── Input data ──

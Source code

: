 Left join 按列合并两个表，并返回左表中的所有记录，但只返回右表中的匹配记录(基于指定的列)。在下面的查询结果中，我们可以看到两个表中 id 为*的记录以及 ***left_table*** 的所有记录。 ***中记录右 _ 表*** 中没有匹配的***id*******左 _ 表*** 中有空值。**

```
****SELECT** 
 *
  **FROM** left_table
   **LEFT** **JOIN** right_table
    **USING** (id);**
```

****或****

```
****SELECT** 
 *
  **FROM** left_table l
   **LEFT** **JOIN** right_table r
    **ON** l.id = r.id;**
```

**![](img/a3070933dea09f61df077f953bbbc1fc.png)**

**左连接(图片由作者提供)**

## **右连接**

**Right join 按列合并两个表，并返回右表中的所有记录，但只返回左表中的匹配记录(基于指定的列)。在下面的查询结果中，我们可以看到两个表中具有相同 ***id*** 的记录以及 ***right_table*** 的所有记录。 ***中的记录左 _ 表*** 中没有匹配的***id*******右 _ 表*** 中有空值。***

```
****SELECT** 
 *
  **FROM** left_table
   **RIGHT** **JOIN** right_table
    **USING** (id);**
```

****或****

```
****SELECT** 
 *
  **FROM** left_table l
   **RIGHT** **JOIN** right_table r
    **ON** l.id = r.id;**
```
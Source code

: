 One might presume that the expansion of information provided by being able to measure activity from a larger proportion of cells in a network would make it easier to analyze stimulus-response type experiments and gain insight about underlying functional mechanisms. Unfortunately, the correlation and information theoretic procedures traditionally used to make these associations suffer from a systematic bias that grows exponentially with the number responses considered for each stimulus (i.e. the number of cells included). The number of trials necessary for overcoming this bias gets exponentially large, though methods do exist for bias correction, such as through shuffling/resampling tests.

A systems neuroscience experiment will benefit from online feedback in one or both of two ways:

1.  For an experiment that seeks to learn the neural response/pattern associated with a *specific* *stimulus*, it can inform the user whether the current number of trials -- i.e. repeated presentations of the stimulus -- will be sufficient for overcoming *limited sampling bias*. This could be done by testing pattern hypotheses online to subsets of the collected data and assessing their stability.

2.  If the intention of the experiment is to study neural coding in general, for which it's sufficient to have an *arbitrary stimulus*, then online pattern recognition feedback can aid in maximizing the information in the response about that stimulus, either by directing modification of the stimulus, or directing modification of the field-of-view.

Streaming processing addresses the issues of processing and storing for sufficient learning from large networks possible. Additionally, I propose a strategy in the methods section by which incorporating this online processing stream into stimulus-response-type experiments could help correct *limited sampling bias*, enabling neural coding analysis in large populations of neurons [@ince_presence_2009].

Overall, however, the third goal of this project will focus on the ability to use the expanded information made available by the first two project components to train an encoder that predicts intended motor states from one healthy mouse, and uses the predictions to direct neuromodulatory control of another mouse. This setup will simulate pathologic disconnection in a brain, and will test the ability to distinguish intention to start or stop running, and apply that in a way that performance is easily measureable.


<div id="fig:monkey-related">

───

# Work task
Scan the material above for the string "overcoming" and return the lines that hold it.

# Finished task
: One might presume that the expansion of information provided by being able to measure activity from a larger proportion of cells in a network would make it easier to analyze stimulus-response type experiments and gain insight about underlying functional mechanisms. Unfortunately, the correlation and information theoretic procedures traditionally used to make these associations suffer from a systematic bias that grows exponentially with the number responses considered for each stimulus (i.e. the number of cells included). The number of trials necessary for overcoming this bias gets exponentially large, though methods do exist for bias correction, such as through shuffling/resampling tests.
1.  For an experiment that seeks to learn the neural response/pattern associated with a *specific* *stimulus*, it can inform the user whether the current number of trials -- i.e. repeated presentations of the stimulus -- will be sufficient for overcoming *limited sampling bias*. This could be done by testing pattern hypotheses online to subsets of the collected data and assessing their stability.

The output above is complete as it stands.